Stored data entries
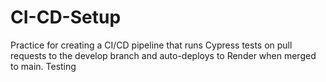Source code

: # CI-CD-Setup
Practice for creating a CI/CD pipeline that runs Cypress tests on pull requests to the develop branch and auto-deploys to Render when merged to main.
Testing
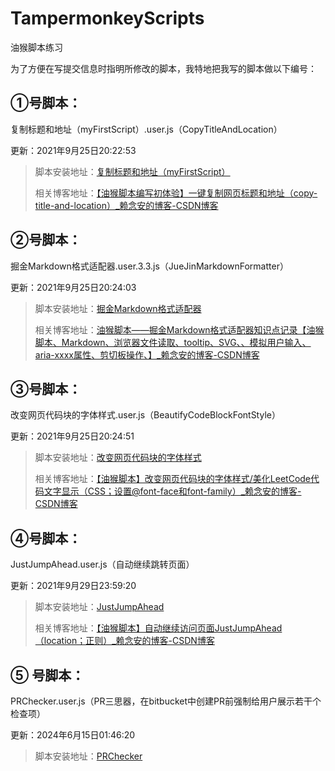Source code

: <!--
 * @Descripttion: 
 * @version: 
 * @Author: LiarCoder
 * @Date: 2021-09-15 00:55:56
 * @LastEditors: LiarCoder
 * @LastEditTime: 2021-09-25 20:20:46
-->
# TampermonkeyScripts
油猴脚本练习

为了方便在写提交信息时指明所修改的脚本，我特地把我写的脚本做以下编号：

## ①号脚本：

复制标题和地址（myFirstScript）.user.js（CopyTitleAndLocation）

更新：2021年9月25日20:22:53

> 脚本安装地址：[复制标题和地址（myFirstScript）](https://greasyfork.org/zh-CN/scripts/429598-%E5%A4%8D%E5%88%B6%E6%A0%87%E9%A2%98%E5%92%8C%E5%9C%B0%E5%9D%80-myfirstscript)
>
> 相关博客地址：[【油猴脚本编写初体验】一键复制网页标题和地址（copy-title-and-location）_赖念安的博客-CSDN博客](https://blog.csdn.net/qq_44879358/article/details/118896682)

## ②号脚本：

掘金Markdown格式适配器.user.3.3.js（JueJinMarkdownFormatter）

更新：2021年9月25日20:24:03

> 脚本安装地址：[掘金Markdown格式适配器](https://greasyfork.org/zh-CN/scripts/431632-%E6%8E%98%E9%87%91markdown%E6%A0%BC%E5%BC%8F%E9%80%82%E9%85%8D%E5%99%A8)
>
> 相关博客地址：[油猴脚本——掘金Markdown格式适配器知识点记录【油猴脚本、Markdown、浏览器文件读取、tooltip、SVG、、模拟用户输入、aria-xxxx属性、剪切板操作、】_赖念安的博客-CSDN博客](https://blog.csdn.net/qq_44879358/article/details/120089878)

## ③号脚本：

改变网页代码块的字体样式.user.js（BeautifyCodeBlockFontStyle）

更新：2021年9月25日20:24:51

> 脚本安装地址：[改变网页代码块的字体样式](https://greasyfork.org/zh-CN/scripts/432756-%E6%94%B9%E5%8F%98%E7%BD%91%E9%A1%B5%E4%BB%A3%E7%A0%81%E5%9D%97%E7%9A%84%E5%AD%97%E4%BD%93%E6%A0%B7%E5%BC%8F)
>
> 相关博客地址：[【油猴脚本】改变网页代码块的字体样式/美化LeetCode代码文字显示（CSS；设置@font-face和font-family）_赖念安的博客-CSDN博客](https://blog.csdn.net/qq_44879358/article/details/120412081)

## ④号脚本：

JustJumpAhead.user.js（自动继续跳转页面）

更新：2021年9月29日23:59:20

> 脚本安装地址：[JustJumpAhead](https://greasyfork.org/zh-CN/scripts/433155-justjumpahead)
>
> 相关博客地址：[【油猴脚本】自动继续访问页面JustJumpAhead（location；正则）_赖念安的博客-CSDN博客](https://blog.csdn.net/qq_44879358/article/details/120558187)

## ⑤ 号脚本：

PRChecker.user.js（PR三思器，在bitbucket中创建PR前强制给用户展示若干个检查项）

更新：2024年6月15日01:46:20

> 脚本安装地址：[PRChecker]()
>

EXERCISE REQUIREMENTS
Print the records exactly, every one. Leave out the pictures.

SOLUTION TO THE EXERCISE
Source code

: # CI-CD-Setup
Practice for creating a CI/CD pipeline that runs Cypress tests on pull requests to the develop branch and auto-deploys to Render when merged to main.
Testing
Source code

: <!--
 * @Descripttion: 
 * @version: 
 * @Author: LiarCoder
 * @Date: 2021-09-15 00:55:56
 * @LastEditors: LiarCoder
 * @LastEditTime: 2021-09-25 20:20:46
-->
# TampermonkeyScripts
油猴脚本练习

为了方便在写提交信息时指明所修改的脚本，我特地把我写的脚本做以下编号：

## ①号脚本：

复制标题和地址（myFirstScript）.user.js（CopyTitleAndLocation）

更新：2021年9月25日20:22:53

> 脚本安装地址：[复制标题和地址（myFirstScript）](https://greasyfork.org/zh-CN/scripts/429598-%E5%A4%8D%E5%88%B6%E6%A0%87%E9%A2%98%E5%92%8C%E5%9C%B0%E5%9D%80-myfirstscript)
>
> 相关博客地址：[【油猴脚本编写初体验】一键复制网页标题和地址（copy-title-and-location）_赖念安的博客-CSDN博客](https://blog.csdn.net/qq_44879358/article/details/118896682)

## ②号脚本：

掘金Markdown格式适配器.user.3.3.js（JueJinMarkdownFormatter）

更新：2021年9月25日20:24:03

> 脚本安装地址：[掘金Markdown格式适配器](https://greasyfork.org/zh-CN/scripts/431632-%E6%8E%98%E9%87%91markdown%E6%A0%BC%E5%BC%8F%E9%80%82%E9%85%8D%E5%99%A8)
>
> 相关博客地址：[油猴脚本——掘金Markdown格式适配器知识点记录【油猴脚本、Markdown、浏览器文件读取、tooltip、SVG、、模拟用户输入、aria-xxxx属性、剪切板操作、】_赖念安的博客-CSDN博客](https://blog.csdn.net/qq_44879358/article/details/120089878)

## ③号脚本：

改变网页代码块的字体样式.user.js（BeautifyCodeBlockFontStyle）

更新：2021年9月25日20:24:51

> 脚本安装地址：[改变网页代码块的字体样式](https://greasyfork.org/zh-CN/scripts/432756-%E6%94%B9%E5%8F%98%E7%BD%91%E9%A1%B5%E4%BB%A3%E7%A0%81%E5%9D%97%E7%9A%84%E5%AD%97%E4%BD%93%E6%A0%B7%E5%BC%8F)
>
> 相关博客地址：[【油猴脚本】改变网页代码块的字体样式/美化LeetCode代码文字显示（CSS；设置@font-face和font-family）_赖念安的博客-CSDN博客](https://blog.csdn.net/qq_44879358/article/details/120412081)

## ④号脚本：

JustJumpAhead.user.js（自动继续跳转页面）

更新：2021年9月29日23:59:20

> 脚本安装地址：[JustJumpAhead](https://greasyfork.org/zh-CN/scripts/433155-justjumpahead)
>
> 相关博客地址：[【油猴脚本】自动继续访问页面JustJumpAhead（location；正则）_赖念安的博客-CSDN博客](https://blog.csdn.net/qq_44879358/article/details/120558187)

## ⑤ 号脚本：

PRChecker.user.js（PR三思器，在bitbucket中创建PR前强制给用户展示若干个检查项）

更新：2024年6月15日01:46:20

> 脚本安装地址：[PRChecker]()
>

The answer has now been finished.